Rev. Dr Amelia Koh-Butler reports from the World Methodist Council Meeting in Seoul 2018.
A year ago, in Rome, the Steering Committee wondered if it would be safe enough to visit Seoul for the World Methodist Council meeting this year. We prayed for peace in the midst of daily reports of nuclear arms developments and escalating tensions in the region. Less than four weeks ago, I headed to Seoul to find a nation hanging street-signs in anticipation of the border re-opening. Peace is not achieved, but there is tangible hope now, where there had been none.
Here is a Reconciliation Song written in Korean and English that helps us celebrate.
The World Methodist Council consists of up to 300 delegates from nations all around the world. Wesleyan, Methodist, United and Uniting Churches participate in the Council and its 5-yearly Conference - the next one will be in Sweden in 2021. The Methodist Church is considered to be the fourth largest Christian denomination in the world.

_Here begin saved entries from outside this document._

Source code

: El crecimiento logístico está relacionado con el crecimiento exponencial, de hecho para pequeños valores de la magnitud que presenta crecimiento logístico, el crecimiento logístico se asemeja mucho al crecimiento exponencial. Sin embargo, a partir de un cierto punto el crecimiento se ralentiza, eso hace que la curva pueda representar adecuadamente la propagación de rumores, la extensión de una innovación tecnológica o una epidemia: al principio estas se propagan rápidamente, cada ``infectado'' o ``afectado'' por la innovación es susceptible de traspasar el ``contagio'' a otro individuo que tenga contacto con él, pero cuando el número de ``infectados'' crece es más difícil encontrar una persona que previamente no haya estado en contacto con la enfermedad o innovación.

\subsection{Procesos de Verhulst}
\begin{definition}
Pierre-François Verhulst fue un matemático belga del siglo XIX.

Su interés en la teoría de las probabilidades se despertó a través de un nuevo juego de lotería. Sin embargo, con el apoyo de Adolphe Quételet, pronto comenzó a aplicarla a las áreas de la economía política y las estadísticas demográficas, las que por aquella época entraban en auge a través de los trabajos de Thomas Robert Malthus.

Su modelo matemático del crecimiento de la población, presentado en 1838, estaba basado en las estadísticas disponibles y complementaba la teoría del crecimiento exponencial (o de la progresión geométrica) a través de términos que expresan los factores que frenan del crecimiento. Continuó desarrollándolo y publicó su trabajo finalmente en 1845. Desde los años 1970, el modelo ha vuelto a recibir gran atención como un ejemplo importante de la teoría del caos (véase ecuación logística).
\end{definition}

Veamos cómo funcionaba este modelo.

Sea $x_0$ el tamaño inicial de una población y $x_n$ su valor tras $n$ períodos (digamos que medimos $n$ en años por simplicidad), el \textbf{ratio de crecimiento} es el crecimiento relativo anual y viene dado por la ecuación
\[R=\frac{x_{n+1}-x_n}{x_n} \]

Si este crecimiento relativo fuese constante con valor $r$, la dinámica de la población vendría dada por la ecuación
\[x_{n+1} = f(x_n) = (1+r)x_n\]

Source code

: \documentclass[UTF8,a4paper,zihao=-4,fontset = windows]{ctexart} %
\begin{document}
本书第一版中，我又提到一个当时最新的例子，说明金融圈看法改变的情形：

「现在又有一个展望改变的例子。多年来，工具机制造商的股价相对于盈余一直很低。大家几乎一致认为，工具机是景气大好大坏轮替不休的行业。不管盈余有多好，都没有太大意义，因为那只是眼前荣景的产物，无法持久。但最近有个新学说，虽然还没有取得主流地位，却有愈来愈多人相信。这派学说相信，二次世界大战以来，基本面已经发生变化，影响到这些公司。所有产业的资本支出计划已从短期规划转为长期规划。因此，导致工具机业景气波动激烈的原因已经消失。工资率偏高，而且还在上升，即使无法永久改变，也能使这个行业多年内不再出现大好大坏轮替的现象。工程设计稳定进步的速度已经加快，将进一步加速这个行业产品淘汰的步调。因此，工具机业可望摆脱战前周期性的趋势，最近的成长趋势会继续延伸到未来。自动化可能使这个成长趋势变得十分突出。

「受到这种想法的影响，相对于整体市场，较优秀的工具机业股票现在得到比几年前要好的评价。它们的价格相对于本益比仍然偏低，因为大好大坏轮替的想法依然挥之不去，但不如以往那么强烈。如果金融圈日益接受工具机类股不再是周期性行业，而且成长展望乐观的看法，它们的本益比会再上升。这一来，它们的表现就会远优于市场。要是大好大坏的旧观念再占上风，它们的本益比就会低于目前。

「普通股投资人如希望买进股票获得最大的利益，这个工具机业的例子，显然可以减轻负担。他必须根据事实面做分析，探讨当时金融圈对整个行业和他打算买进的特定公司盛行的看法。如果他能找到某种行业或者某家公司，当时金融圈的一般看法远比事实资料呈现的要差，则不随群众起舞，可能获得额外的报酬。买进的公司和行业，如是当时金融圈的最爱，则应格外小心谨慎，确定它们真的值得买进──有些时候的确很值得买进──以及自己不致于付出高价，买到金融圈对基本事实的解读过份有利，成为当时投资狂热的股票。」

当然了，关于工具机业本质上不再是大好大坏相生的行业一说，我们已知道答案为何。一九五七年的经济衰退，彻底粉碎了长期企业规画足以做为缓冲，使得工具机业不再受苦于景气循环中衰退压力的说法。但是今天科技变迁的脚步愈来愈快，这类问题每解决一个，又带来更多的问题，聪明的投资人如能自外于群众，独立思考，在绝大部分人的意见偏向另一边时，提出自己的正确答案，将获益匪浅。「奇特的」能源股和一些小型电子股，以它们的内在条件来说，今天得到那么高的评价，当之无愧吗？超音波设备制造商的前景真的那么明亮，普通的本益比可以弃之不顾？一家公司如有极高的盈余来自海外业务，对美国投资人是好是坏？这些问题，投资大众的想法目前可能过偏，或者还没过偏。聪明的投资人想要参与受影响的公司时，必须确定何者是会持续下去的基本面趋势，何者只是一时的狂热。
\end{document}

Let me go back to Rome for a moment. I was at my first meeting and, having spent the last 25 years in UCA meetings using Consensus, I was shocked to see the behaviour of people in a debate-style meeting. Thankfully, in Seoul, we had decided to invite former UCA-Gen Sec, Terence Corkin, and Julia Wallace, previously from the United Methodist Church, USA, to help us with ‘Making (Church)Decisions’. They were great.

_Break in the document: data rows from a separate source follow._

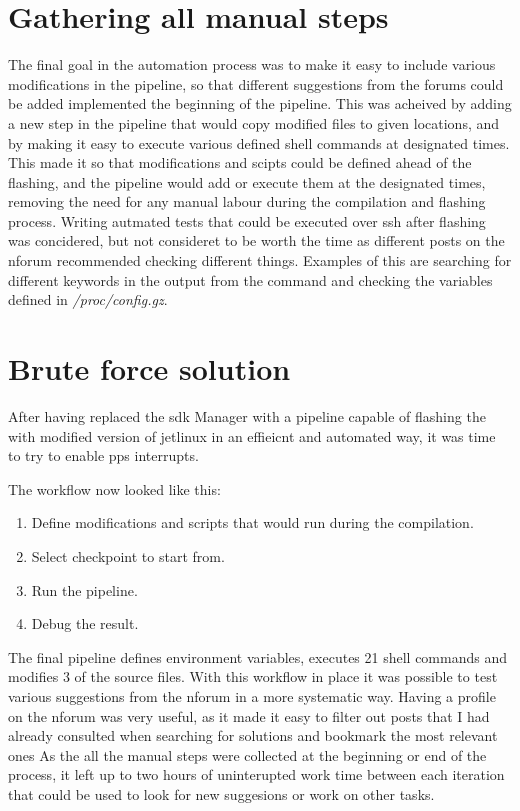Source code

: \section{Gathering all manual steps}
The final goal in the automation process was to make it easy to include various modifications in the pipeline, so that different suggestions from the forums could be added implemented the beginning of the pipeline.
This was acheived by adding a new step in the pipeline that would copy modified files to given locations, and by making it easy to execute various defined shell commands at designated times.
This made it so that modifications and scipts could be defined ahead of the flashing, and the pipeline would add or execute them at the designated times, removing the need for any manual labour during the compilation and flashing process.
Writing autmated tests that could be executed over \gls{ssh} after flashing was concidered, but not consideret to be worth the time as different posts on the \gls{nforum} recommended checking different things.
Examples of this are searching for different keywords in the output from the  command and checking the variables defined in \textit{/proc/config.gz}.

\section{Brute force solution}
After having replaced the \gls{sdk} Manager with a pipeline capable of flashing the \jx with modified version of
\gls{jetlinux} in an effieicnt and automated way, it was time to try to enable \gls{pps} interrupts.

The workflow now looked like this:
\begin{enumerate}
    \item Define modifications and scripts that would run during the compilation.
    \item Select checkpoint to start from.
    \item Run the pipeline.
    \item Debug the result.
\end{enumerate}

The final pipeline defines environment variables, executes 21 shell commands and modifies 3 of the source files.
With this workflow in place it was possible to test various suggestions from the \gls{nforum} in a more systematic way.
Having a profile on the \gls{nforum} was very useful, as it made it easy to filter out posts that I had already consulted when searching for solutions and bookmark the most relevant ones \cite{nvidiaNvidiaForumExtended2023}
As the all the manual steps were collected at the beginning or end of the process, it left up to two hours of uninterupted work time between each iteration that could be used to look for new suggesions or work on other tasks.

Read more about the introduction of Consensus.
The other UCA presence involved Rev Keven Dobson from Victoria and myself. We both serve on the Worship and Liturgy Committee. I am the Convenor. This meant we had some key responsibilities involving worship. The challenge is pretty intense as we have to try to be inclusive in a complex environment with untold layers of politics and culture... all in a foreign environment.
Nevertheless, God was worshipped and glorified. We celebrated in song, dance, drumming, words and actions. In particular, we became aware of key peace development projects and ways of assisting with refugee circumstances, particularly those crossing the Mediterranean through Italy.
With churches from such diverse places, sharing common roots in Methodism, it was surprising to me just how important our ecumenical experience is. In ecumenical dialogues and even within the Council, our Uniting techniques of holding together around Jesus Christ, despite our differences, is a gift to the world. We have game. We need to think about how to use it in places for the benefit of the wider world Church.